24 Oct 2022

Labour peer shows the damage rent controls can do to housing

A Labour peer who was to have invested £1 billion in affordable homes has halted his scheme because of the threat posed by a rent freeze.

Labour peer Lord Willie Haughey had plans to invest £1bn in 11,000 affordable homes to rent in Glasgow.

However, Scotland now has a mandatory rent freeze imposed by the Green Party – which is part of the Scottish Government – and this will last at least until April next year, with the option for it to continue until April 2024. It’s been promoted by Scottish housing minister and Green Party leader Patrick Harvie.

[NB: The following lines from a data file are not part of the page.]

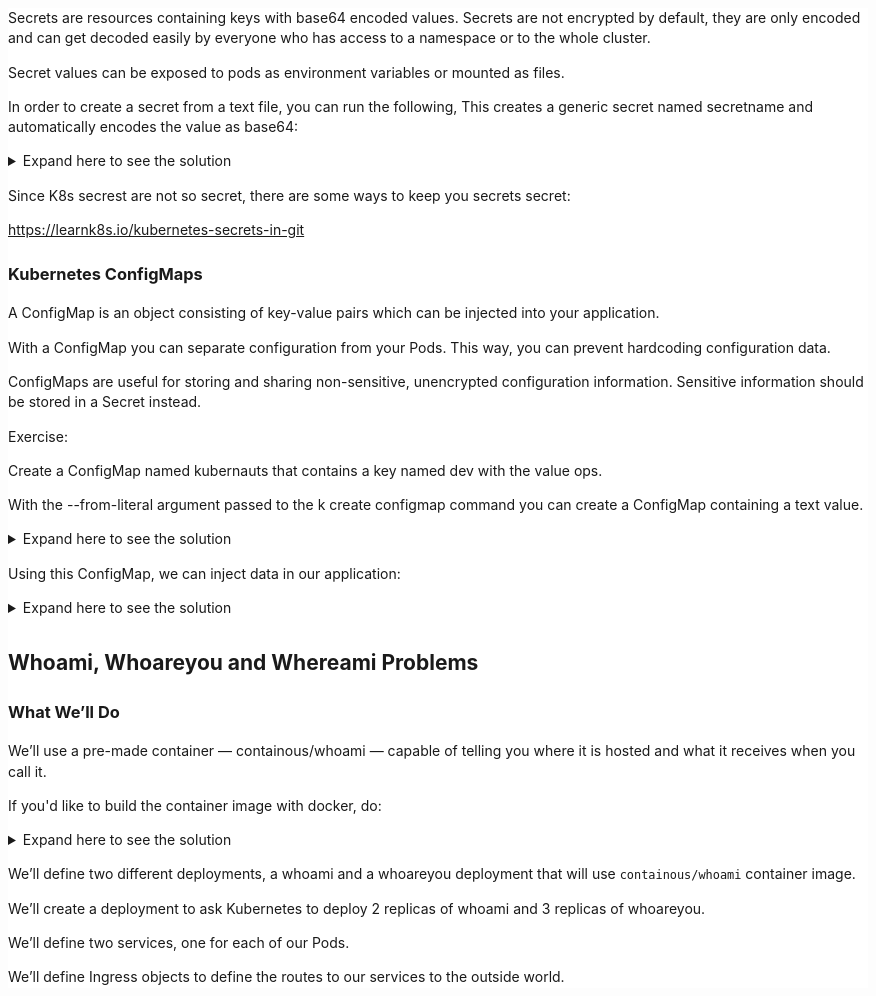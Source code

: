 Secrets are resources containing keys with base64 encoded values. Secrets are not encrypted by default, they are only encoded and can get decoded easily by everyone who has access to a namespace or to the whole cluster.

Secret values can be exposed to pods as environment variables or mounted as files.

In order to create a secret from a text file, you can run the following, This creates a generic secret named secretname and automatically encodes the value as base64:

<details><summary>Expand here to see the solution</summary></details>

Since K8s secrest are not so secret, there are some ways to keep you secrets secret:

https://learnk8s.io/kubernetes-secrets-in-git

### Kubernetes ConfigMaps

A ConfigMap is an object consisting of key-value pairs which can be injected into your application.

With a ConfigMap you can separate configuration from your Pods. This way, you can prevent hardcoding configuration data.

ConfigMaps are useful for storing and sharing non-sensitive, unencrypted configuration information. Sensitive information should be stored in a Secret instead.

Exercise:

Create a ConfigMap named kubernauts that contains a key named dev with the value ops.

With the --from-literal argument passed to the k create configmap command you can create a ConfigMap containing a text value.

<details><summary>Expand here to see the solution</summary></details>

Using this ConfigMap, we can inject data in our application:

<details><summary>Expand here to see the solution</summary></details>



## Whoami, Whoareyou and Whereami Problems

### What We’ll Do

We’ll use a pre-made container — containous/whoami — capable of telling you where it is hosted and what it receives when you call it.

If you'd like to build the container image with docker, do:

<details><summary>Expand here to see the solution</summary></details>

We’ll define two different deployments, a whoami and a whoareyou deployment that will use `containous/whoami` container image.

We’ll create a deployment to ask Kubernetes to deploy 2 replicas of whoami and 3 replicas of whoareyou.

We’ll define two services, one for each of our Pods.

We’ll define Ingress objects to define the routes to our services to the outside world.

Lord Haughey has explained his move to halt the development for homes by saying: “Patrick Harvie’s rent freeze is a big part of my decision. The housing market is in absolute crisis and without any plans on how to address it that crisis can only get worse. Patrick Harvie will go down in history as the man who stopped investment and added to the calamitous lack of housing that we have in Scotland, 100 per cent.”

David Alexander, chief executive of lettings giant DJ Alexander, says: “Mr Harvie stated at the weekend that he had received messages from constituents who stated that they had experienced increases of 10, 20, and 30 per cent on rentals. Either Mr Harvie doesn’t understand the Scottish rental system, or he is being disingenuous. 

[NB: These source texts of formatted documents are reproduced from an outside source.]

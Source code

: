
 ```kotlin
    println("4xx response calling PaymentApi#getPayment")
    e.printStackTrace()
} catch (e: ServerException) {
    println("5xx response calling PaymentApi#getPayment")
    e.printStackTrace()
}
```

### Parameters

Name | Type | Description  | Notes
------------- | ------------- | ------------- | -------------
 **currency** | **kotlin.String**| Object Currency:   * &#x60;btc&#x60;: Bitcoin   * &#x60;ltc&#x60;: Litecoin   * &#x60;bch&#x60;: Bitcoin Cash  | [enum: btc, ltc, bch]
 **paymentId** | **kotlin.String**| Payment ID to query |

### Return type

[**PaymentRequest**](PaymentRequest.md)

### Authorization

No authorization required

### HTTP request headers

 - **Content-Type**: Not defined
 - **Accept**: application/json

“All rent increases are subject to appeal and no tribunal in Scotland would ever approve increases of this scale so either the tribunals aren’t doing their job correctly or Mr Harvie needs to produce proof of such increases.”

“With tens of thousands of viewing requests coming into our system monthly, students being asked to sleep on the floors of common rooms, and waiting lists at record levels, demand has never been greater.”

Harvie has gone on record as saying that tenants will be protected by freezing rents; he insists that opponents of the freeze are “vested interests” like housing associations, agents, universities, construction companies, Build To Rent investors, and individual and corporate landlords. 

Alexander continues: “The problem is that supply has not kept up with demand and so we have the worst shortages in the rental market that anyone has ever seen. Mr Harvie believes that the private rental sector will not shrink as a result. 

“He stated that the vested interests always warn of this but don’t leave. He better hope that he is right because if he is wrong the number of tenants who will not be able to find homes is going to explode in the coming years.”

And he adds: “At a time when the Scottish Government is publishing a paper on economic growth after independence, they state that re-joining the EU and encouraging greater immigration will be a key pillar of their policy. Perhaps they should check on where they will house these EU workers (prior to the pandemic 40 per cent of all private rental sector tenants in Scotland were from outside the UK). If the private rented sector continues to shrink, there will be no homes for these workers and economic growth in Scotland will be even harder to achieve.”